● Problem to work on
Take the records below and print them verbatim up to and including the line that carries "On a given Ricci-flat".
[[ Records, beginning ]]
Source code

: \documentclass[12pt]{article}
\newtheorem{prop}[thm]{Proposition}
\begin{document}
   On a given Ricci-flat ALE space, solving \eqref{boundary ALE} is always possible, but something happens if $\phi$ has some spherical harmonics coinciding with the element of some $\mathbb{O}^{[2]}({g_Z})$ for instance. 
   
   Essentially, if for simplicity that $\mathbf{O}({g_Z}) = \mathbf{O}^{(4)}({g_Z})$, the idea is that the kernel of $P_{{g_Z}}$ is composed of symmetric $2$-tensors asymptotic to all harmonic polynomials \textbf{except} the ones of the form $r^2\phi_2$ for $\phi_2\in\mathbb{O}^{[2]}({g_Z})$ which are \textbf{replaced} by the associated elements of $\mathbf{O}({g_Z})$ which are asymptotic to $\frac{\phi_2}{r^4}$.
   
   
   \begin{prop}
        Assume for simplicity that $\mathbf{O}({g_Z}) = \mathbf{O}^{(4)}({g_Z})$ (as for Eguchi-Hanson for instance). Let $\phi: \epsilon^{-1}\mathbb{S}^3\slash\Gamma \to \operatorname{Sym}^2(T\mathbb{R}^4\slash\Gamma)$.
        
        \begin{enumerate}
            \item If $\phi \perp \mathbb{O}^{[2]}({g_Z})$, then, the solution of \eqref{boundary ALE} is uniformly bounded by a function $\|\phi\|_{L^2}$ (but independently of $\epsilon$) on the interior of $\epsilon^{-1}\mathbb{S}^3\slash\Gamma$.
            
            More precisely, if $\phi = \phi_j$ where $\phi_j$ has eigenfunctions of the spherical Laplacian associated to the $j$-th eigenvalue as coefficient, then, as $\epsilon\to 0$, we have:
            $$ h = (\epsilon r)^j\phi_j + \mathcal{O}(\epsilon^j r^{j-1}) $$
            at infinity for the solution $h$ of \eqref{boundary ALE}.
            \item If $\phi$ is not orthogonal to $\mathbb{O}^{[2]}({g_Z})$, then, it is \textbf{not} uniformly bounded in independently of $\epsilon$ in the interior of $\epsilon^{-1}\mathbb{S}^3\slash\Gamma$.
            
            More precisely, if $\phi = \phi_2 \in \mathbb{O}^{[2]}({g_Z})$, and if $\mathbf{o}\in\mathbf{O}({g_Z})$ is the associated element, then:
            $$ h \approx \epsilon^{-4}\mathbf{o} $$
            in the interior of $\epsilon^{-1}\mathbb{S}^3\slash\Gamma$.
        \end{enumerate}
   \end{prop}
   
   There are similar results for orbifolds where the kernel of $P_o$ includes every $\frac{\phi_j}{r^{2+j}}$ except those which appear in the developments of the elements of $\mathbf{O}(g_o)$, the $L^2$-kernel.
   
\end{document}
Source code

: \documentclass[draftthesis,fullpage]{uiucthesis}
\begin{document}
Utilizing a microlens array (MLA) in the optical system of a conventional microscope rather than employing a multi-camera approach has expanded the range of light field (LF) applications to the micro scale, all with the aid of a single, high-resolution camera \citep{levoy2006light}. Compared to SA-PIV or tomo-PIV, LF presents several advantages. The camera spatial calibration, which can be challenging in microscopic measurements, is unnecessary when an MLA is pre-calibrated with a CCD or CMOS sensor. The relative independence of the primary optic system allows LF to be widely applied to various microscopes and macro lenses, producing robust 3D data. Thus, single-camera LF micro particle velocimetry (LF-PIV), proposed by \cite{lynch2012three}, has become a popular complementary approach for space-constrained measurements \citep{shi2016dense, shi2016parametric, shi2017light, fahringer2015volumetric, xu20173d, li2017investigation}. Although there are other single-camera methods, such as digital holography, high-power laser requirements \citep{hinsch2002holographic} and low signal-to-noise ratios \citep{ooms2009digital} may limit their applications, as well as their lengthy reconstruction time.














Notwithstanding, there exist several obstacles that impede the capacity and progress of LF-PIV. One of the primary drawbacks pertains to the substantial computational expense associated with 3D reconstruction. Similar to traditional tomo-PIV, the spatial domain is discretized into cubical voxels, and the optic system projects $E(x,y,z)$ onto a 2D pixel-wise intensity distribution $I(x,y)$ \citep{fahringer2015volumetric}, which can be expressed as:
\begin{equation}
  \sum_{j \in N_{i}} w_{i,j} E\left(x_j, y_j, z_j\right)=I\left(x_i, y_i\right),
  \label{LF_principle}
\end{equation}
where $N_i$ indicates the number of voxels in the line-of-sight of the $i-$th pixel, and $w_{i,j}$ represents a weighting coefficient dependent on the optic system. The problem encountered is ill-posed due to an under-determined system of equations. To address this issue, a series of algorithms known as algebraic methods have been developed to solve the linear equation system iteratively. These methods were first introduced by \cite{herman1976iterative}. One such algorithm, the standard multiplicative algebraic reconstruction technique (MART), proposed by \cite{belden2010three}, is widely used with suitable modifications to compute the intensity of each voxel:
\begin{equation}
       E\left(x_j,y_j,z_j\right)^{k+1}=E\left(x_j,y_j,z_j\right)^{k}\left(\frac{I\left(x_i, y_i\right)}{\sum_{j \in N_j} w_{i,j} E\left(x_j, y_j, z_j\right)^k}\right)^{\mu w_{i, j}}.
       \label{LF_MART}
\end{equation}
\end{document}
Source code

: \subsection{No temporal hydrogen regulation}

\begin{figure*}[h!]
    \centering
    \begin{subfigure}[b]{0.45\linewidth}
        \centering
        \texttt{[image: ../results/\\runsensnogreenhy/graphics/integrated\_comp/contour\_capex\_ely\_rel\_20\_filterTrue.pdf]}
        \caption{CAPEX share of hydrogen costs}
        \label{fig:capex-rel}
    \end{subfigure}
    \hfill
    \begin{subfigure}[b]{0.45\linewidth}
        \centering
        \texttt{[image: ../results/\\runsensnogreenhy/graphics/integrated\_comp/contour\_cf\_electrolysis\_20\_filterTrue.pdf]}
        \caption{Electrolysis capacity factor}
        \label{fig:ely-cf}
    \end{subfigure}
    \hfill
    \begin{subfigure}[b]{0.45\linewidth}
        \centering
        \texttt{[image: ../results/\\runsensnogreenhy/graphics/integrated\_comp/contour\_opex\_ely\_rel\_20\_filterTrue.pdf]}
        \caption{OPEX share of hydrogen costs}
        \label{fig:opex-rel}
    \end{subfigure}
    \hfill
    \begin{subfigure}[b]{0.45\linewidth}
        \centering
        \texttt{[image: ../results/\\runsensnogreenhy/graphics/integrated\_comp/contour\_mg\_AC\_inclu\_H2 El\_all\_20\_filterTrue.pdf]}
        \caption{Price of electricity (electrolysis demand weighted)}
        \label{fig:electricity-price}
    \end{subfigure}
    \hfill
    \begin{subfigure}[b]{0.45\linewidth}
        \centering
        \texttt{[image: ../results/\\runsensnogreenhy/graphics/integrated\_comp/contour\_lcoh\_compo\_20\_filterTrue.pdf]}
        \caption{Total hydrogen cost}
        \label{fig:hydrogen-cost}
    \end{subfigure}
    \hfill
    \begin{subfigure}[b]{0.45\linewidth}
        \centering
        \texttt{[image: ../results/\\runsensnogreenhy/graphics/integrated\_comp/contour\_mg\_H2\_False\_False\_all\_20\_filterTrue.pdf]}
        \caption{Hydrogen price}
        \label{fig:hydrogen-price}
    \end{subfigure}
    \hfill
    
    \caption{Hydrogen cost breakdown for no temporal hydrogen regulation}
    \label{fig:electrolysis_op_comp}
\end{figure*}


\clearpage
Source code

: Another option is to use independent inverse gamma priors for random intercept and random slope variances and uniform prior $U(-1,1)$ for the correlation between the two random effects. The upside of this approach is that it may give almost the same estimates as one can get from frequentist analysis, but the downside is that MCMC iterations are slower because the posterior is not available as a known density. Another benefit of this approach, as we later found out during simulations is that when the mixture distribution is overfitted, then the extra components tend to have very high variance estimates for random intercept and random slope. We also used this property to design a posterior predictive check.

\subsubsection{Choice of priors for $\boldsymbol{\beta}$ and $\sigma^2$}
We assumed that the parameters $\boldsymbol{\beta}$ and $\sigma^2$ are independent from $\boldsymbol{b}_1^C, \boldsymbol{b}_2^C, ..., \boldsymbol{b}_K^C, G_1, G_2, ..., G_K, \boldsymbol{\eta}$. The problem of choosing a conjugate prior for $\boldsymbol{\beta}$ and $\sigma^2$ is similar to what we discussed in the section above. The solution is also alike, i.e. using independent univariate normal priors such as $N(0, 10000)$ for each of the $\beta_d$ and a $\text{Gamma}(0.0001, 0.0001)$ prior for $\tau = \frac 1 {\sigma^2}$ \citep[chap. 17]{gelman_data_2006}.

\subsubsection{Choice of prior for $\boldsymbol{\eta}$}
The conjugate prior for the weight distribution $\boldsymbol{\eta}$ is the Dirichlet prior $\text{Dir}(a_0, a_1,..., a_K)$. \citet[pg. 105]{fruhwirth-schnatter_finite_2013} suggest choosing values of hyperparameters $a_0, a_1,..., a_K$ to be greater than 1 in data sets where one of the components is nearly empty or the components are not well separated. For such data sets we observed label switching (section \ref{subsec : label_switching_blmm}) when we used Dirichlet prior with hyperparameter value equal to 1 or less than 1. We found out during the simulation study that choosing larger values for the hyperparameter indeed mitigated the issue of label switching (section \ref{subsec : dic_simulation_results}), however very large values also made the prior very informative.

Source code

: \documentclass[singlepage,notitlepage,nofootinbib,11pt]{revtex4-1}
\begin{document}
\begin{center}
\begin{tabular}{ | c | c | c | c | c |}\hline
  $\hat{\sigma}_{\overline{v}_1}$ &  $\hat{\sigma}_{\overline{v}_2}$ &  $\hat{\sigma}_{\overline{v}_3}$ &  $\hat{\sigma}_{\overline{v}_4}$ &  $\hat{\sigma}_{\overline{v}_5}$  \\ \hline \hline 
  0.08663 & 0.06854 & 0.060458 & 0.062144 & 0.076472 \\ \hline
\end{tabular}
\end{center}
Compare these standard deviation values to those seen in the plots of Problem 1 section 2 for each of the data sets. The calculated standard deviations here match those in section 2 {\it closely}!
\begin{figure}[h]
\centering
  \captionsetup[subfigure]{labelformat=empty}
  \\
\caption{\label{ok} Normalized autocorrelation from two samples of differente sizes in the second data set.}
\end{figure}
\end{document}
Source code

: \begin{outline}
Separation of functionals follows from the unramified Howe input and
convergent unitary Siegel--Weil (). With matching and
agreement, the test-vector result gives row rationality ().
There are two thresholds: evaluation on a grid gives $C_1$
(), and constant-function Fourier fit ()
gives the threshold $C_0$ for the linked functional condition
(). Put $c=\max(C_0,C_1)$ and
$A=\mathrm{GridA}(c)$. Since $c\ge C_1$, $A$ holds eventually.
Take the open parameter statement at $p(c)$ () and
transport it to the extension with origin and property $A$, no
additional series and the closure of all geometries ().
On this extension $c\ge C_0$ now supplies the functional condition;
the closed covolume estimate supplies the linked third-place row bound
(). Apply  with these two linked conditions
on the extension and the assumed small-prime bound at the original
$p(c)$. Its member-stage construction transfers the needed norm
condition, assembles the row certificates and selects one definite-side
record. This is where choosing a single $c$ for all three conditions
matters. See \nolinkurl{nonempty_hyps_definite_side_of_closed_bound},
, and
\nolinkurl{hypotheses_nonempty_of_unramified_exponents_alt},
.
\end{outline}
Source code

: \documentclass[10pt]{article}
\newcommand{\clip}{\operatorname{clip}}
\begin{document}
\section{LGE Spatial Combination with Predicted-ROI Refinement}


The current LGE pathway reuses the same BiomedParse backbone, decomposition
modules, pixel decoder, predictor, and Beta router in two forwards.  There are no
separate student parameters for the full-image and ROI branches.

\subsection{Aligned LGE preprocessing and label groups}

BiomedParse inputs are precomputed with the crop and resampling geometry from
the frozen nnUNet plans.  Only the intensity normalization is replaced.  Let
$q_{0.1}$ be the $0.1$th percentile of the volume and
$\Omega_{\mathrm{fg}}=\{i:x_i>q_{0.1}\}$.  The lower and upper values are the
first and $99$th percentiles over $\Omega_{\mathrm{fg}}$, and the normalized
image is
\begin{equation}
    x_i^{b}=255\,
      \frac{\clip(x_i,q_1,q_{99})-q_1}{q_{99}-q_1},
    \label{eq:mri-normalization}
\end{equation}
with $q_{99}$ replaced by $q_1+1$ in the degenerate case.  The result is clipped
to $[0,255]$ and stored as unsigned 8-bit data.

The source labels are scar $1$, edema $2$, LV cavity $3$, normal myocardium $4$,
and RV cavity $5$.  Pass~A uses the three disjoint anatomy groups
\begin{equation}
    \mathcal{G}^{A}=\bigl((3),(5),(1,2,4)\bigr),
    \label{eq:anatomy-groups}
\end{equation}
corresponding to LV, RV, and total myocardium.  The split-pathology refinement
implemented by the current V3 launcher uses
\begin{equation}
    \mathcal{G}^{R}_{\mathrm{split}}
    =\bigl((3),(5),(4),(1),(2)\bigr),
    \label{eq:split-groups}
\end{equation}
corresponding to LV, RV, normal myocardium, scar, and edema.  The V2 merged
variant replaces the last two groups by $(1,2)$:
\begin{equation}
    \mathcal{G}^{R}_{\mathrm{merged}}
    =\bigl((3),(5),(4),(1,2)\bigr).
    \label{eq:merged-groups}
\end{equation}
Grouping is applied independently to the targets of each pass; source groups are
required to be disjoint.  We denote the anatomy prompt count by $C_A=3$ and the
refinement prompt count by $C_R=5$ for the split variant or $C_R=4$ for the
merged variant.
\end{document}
[[ Records, end ]]
● Result
Source code

: \documentclass[12pt]{article}
\newtheorem{prop}[thm]{Proposition}
\begin{document}
   On a given Ricci-flat ALE space, solving \eqref{boundary ALE} is always possible, but something happens if $\phi$ has some spherical harmonics coinciding with the element of some $\mathbb{O}^{[2]}({g_Z})$ for instance. 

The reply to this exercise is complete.